The data: section declares data sources for your strategy.

Syntax

Text Only
data:
  <name>: load <format> from <path> [options]

Supported Formats

CSV

Comma-separated values:

Text Only
data:
  prices: load csv from "data/prices.csv"

Expected format:

Text Only
date,AAPL,MSFT,GOOGL
2024-01-02,185.64,374.58,140.25
2024-01-03,184.25,373.31,139.12

Parquet

Apache Parquet (recommended for large datasets):

Text Only
data:
  prices: load parquet from "data/prices.parquet"

Benefits:

  • Columnar storage (efficient for analytics)
  • Compression (smaller file sizes)
  • Type preservation

Arrow

Apache Arrow IPC format:

Text Only
data:
  prices: load arrow from "data/prices.arrow"

Best for:

  • Inter-process communication
  • Zero-copy reads

Data Sources

Local Files

Text Only
data:
  prices: load csv from "data/prices.csv"
  volume: load parquet from "/absolute/path/volume.parquet"
  factors: load csv from "../relative/path/factors.csv"

S3

Text Only
data:
  prices: load parquet from "s3://my-bucket/data/prices.parquet"
  fundamentals: load parquet from "s3://my-bucket/fundamentals.parquet"

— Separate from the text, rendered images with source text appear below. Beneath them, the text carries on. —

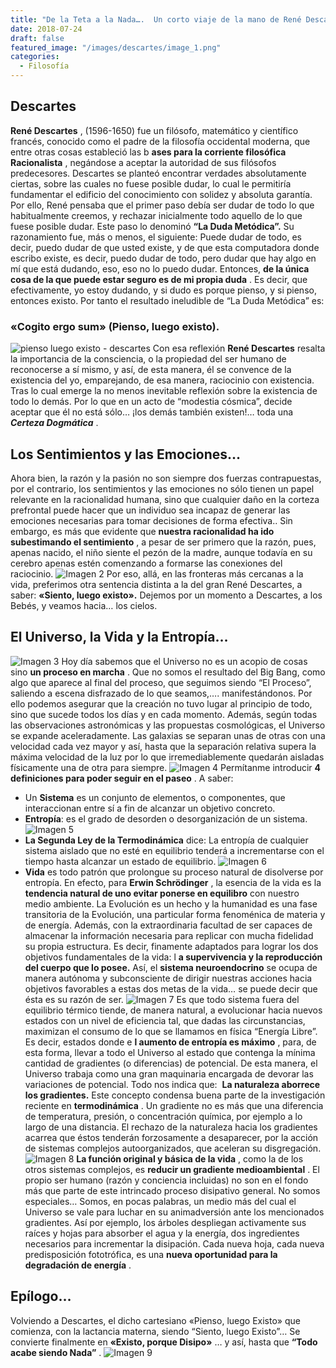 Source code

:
 ```yaml
---
title: "De la Teta a la Nada….  Un corto viaje de la mano de René Descartes."
date: 2018-07-24
draft: false
featured_image: "/images/descartes/image_1.png"
categories:
  - Filosofía
---
```


## Descartes
**René Descartes**
, (1596-1650) fue un filósofo, matemático y científico francés, conocido como el padre de la filosofía occidental moderna, que entre otras cosas estableció las b
**ases para la corriente filosófica Racionalista**
, negándose a aceptar la autoridad de sus filósofos predecesores.
Descartes se planteó encontrar verdades absolutamente ciertas, sobre las cuales no fuese posible dudar, lo cual le permitiría fundamentar el edificio del conocimiento con solidez y absoluta garantía. Por ello, René pensaba que el primer paso debía ser dudar de todo lo que habitualmente creemos, y rechazar inicialmente todo aquello de lo que fuese posible dudar. Este paso lo denominó 
**“La Duda Metódica”.**
Su razonamiento fue, más o menos, el siguiente: Puede dudar de todo, es decir, puedo dudar de que usted existe, y de que esta computadora donde escribo existe, es decir, puedo dudar de todo, pero dudar que hay algo en mí que está dudando, eso, eso no lo puedo dudar. Entonces, 
**de la única cosa de la que puede estar seguro es de mi propia duda**
. Es decir, que efectivamente, yo estoy dudando, y si dudo es porque pienso, y si pienso, entonces existo. Por tanto el resultado ineludible de “La Duda Metódica” es:
### «Cogito ergo sum» (Pienso, luego existo).
![pienso luego existo - descartes](/images/descartes/image_1.png)
Con esa reflexión 
**René Descartes**
 resalta la importancia de la consciencia, o la propiedad del ser humano de reconocerse a sí mismo, y así, de esta manera, él se convence de la existencia del yo, emparejando, de esa manera, raciocinio con existencia. Tras lo cual emerge la no menos inevitable reflexión sobre la existencia de todo lo demás. Por lo que en un acto de “modestia cósmica”, decide aceptar que él no está sólo… ¡los demás también existen!… toda una 
***Certeza Dogmática***
.
## Los Sentimientos y las Emociones…
Ahora bien, la razón y la pasión no son siempre dos fuerzas contrapuestas, por el contrario, los sentimientos y las emociones no sólo tienen un papel relevante en la racionalidad humana, sino que cualquier daño en la corteza prefrontal puede hacer que un individuo sea incapaz de generar las emociones necesarias para tomar decisiones de forma efectiva.. Sin embargo, es más que evidente que 
**nuestra racionalidad ha ido subestimando el sentimiento**
, a pesar de ser primero que la razón, pues, apenas nacido, el niño siente el pezón de la madre, aunque todavía en su cerebro apenas estén comenzando a formarse las conexiones del raciocinio.
![Imagen 2](/images/descartes/image_2.png)
Por eso, allá, en las fronteras más cercanas a la vida, preferimos otra sentencia distinta a la del gran René Descartes, a saber: 
**«Siento, luego existo».**
Dejemos por un momento a Descartes, a los Bebés, y veamos hacia… los cielos.
## El Universo, la Vida y la Entropía…
![Imagen 3](/images/descartes/image_3.png)
Hoy día sabemos que el Universo no es un acopio de cosas sino 
**un proceso en marcha**
. Que no somos el resultado del Big Bang, como algo que aparece al final del proceso, que seguimos siendo “El Proceso”, saliendo a escena disfrazado de lo que seamos,…. manifestándonos. Por ello podemos asegurar que la creación no tuvo lugar al principio de todo, sino que sucede todos los días y en cada momento. Además, según todas las observaciones astronómicas y las propuestas cosmológicas, el Universo se expande aceleradamente. Las galaxias se separan unas de otras con una velocidad cada vez mayor y así, hasta que la separación relativa supera la máxima velocidad de la luz por lo que irremediablemente quedarán aisladas físicamente una de otra para siempre.
![Imagen 4](/images/descartes/image_4.png)
Permítanme introducir 
**4 definiciones para poder seguir en el paseo**
. A saber:
- Un **Sistema** es un conjunto de elementos, o componentes, que interaccionan entre sí a fin de alcanzar un objetivo concreto.
- **Entropía**: es el grado de desorden o desorganización de un sistema.
![Imagen 5](/images/descartes/image_5.png)
- **La Segunda Ley de la Termodinámica** dice: La entropía de cualquier sistema aislado que no esté en equilibrio tenderá a incrementarse con el tiempo hasta alcanzar un estado de equilibrio.
![Imagen 6](/images/descartes/image_6.png)
- **Vida** es todo patrón que prolongue su proceso natural de disolverse por entropía.
En efecto, para 
**Erwin Schrödinger**
, la esencia de la vida es la 
**tendencia natural de uno evitar ponerse en equilibro**
 con nuestro medio ambiente.
La Evolución es un hecho y la humanidad es una fase transitoria de la Evolución, una particular forma fenoménica de materia y de energía. Además, con la extraordinaria facultad de ser capaces de almacenar la información necesaria para replicar con mucha fidelidad su propia estructura. Es decir, finamente adaptados para lograr los dos objetivos fundamentales de la vida: l
**a supervivencia y la reproducción del cuerpo que lo posee.**
Así, el 
**sistema neuroendocrino**
 se ocupa de manera autónoma y subconsciente de dirigir nuestras acciones hacia objetivos favorables a estas dos metas de la vida… se puede decir que ésta es su razón de ser.
![Imagen 7](/images/descartes/image_7.png)
Es que todo sistema fuera del equilibrio térmico tiende, de manera natural, a evolucionar hacia nuevos estados con un nivel de eficiencia tal, que dadas las circunstancias, maximizan el consumo de lo que se llamamos en física “Energía Libre”. Es decir, estados donde e
**l aumento de entropía es máximo**
, para, de esta forma, llevar a todo el Universo al estado que contenga la mínima cantidad de gradientes (o diferencias) de potencial.
De esta manera, el Universo trabaja como una gran maquinaria encargada de devorar las variaciones de potencial. Todo nos indica que: 
**La naturaleza aborrece los gradientes.**
Este concepto condensa buena parte de la investigación reciente en 
**termodinámica**
. Un gradiente no es más que una diferencia de temperatura, presión, o concentración química, por ejemplo a lo largo de una distancia. El rechazo de la naturaleza hacia los gradientes acarrea que éstos tenderán forzosamente a desaparecer, por la acción de sistemas complejos autoorganizados, que aceleran su disgregación.
![Imagen 8](/images/descartes/image_8.png)
**La función original y básica de la vida**
, como la de los otros sistemas complejos, es 
**reducir un gradiente medioambiental**
. El propio ser humano (razón y conciencia incluidas) no son en el fondo más que parte de este intrincado proceso disipativo general. No somos especiales… Somos, en pocas palabras, un medio más del cual el Universo se vale para luchar en su animadversión ante los mencionados gradientes. Así por ejemplo, los árboles despliegan activamente sus raíces y hojas para absorber el agua y la energía, dos ingredientes necesarios para incrementar la disipación. Cada nueva hoja, cada nueva predisposición fototrófica, es una 
**nueva oportunidad para la degradación de energía**
.
## Epílogo…
Volviendo a Descartes, el dicho cartesiano «Pienso, luego Existo» que comienza, con la lactancia materna, siendo “Siento, luego Existo”… Se convierte finalmente en 
**«Existo, porque Disipo»**
… y así, hasta que 
**“Todo acabe siendo Nada”**
.
![Imagen 9](/images/descartes/image_9.png)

Set credentials via environment variables:

Bash
export AWS_ACCESS_KEY_ID=your_key
export AWS_SECRET_ACCESS_KEY=your_secret
export AWS_DEFAULT_REGION=us-east-1

Azure Blob Storage

Text Only
data:
  prices: load parquet from "az://container/prices.parquet"

Google Cloud Storage

Text Only
data:
  prices: load parquet from "gs://bucket/prices.parquet"

Options

Price Adjustment

Adjust for corporate actions:

Text Only
data:
  prices: load csv from "data/prices.csv" adjust=split_div

Options:

  • adjust=split - Adjust for stock splits only
  • adjust=split_div - Adjust for splits and dividends
  • adjust=none - No adjustment (default)

Data Type

Specify column data type:

Text Only
data:
  sectors: load csv from "data/sectors.csv" dtype=category

Types:

  • dtype=float64 - Double precision (default for numeric)
  • dtype=float32 - Single precision
  • dtype=int64 - 64-bit integer
  • dtype=category - Categorical data

Date Column

Specify which column contains dates:

Text Only
data:
  prices: load csv from "data/prices.csv" date_col="timestamp"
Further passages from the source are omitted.